Deshalb freue ich mich sehr, dass die Stadt Dresden unter dem hohen Zeitdruck, der jetzt aufgekommen ist, alle Anstrengungen unternimmt, um mit der UNESCO einen Kompromiss zu finden, der den Welterbetitel weiterhin erhalten lässt. Ich halte das für einen richtigen Ansatz.

(Vereinzelt Beifall bei der SPD, der Linksfraktion.PDS und den GRÜNEN)

Auch bei den Brückenbefürwortern setzt sich nach meiner Auffassung immer mehr die Einsicht durch, dass die Reputation einer ganzen Stadt, einer Region auf dem Spiel steht. Insofern kann man nicht sagen, das ist allein eine Entscheidung der Stadt Dresden, sondern es ist eine Entscheidung der UNESCO und des Freistaates.

Ich habe den Eindruck, dass auch Brückengegner das erkannt und mehrfach die Bereitschaft zum Kompromiss deutlich gemacht haben.

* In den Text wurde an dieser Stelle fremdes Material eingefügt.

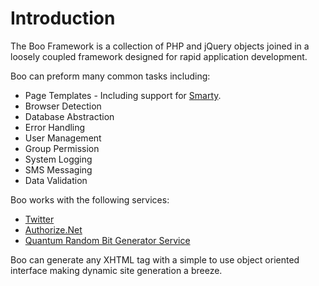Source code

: # Introduction
The Boo Framework is a collection of PHP and jQuery objects joined in a loosely coupled framework designed for rapid application development.

Boo can preform many common tasks including:

* Page Templates - Including support for [Smarty](http://code.google.com/p/ramaboo/w/list).
* Browser Detection
* Database Abstraction
* Error Handling
* User Management
* Group Permission
* System Logging
* SMS Messaging
* Data Validation

Boo works with the following services:

* [Twitter](http://twitter.com/)
* [Authorize.Net](http://authorize.net/)
* [Quantum Random Bit Generator Service](http://random.irb.hr/)

Boo can generate any XHTML tag with a simple to use object oriented interface making dynamic site generation a breeze.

Wenn ich die gesamte Situation bewerten kann – als jemand, der vielleicht irgendwann einmal über diese Brücke fahren darf, wenn er aus Bautzen über die B 6

kommt –, dann ist es keinesfalls ein Rechtsbruch, der im Moment dort ansteht, sondern ein notwendiges und vollkommen normales Verwaltungshandeln, wenn der Bund ein – Zitat – „bundesfreundliches Verhalten“ bei sächsischen Stellen anmahnt und das Bundeskanzleramt, das Bundesverkehrsministerium, das Bundesjustizministerium und das Bundesaußenministerium prüfen lässt, ob die Förderung des Bundes im Einklang mit Völker- und Bundesrecht steht. Dass der Sächsische Staatsminister für Wirtschaft und Arbeit diese Vorbehalte aus Berlin prüft, ist doch wohl vollkommen in Ordnung. Ich möchte einmal diejenigen sehen, die dann reagieren würden, wenn er es nicht tun würde.

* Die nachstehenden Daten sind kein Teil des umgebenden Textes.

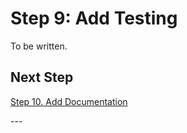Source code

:---
---

# Step 9: Add Testing

To be written.

## Next Step

[Step 10. Add Documentation](./10-add-documentation)

\---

(Beifall bei der SPD und den GRÜNEN)

Insofern ist es, salopp gesprochen, vollkommen neben der Kappe, von Rechtsbruch zu sprechen, wenn man hier noch einmal eine Prüfung durchführt. Ich denke, dass man das Ganze etwas weiter unten anbinden und in den nächsten Wochen die Möglichkeit nutzen und die Prüfung abwarten sollte, und dann werden wir zu einer vernünftigen Entscheidung kommen.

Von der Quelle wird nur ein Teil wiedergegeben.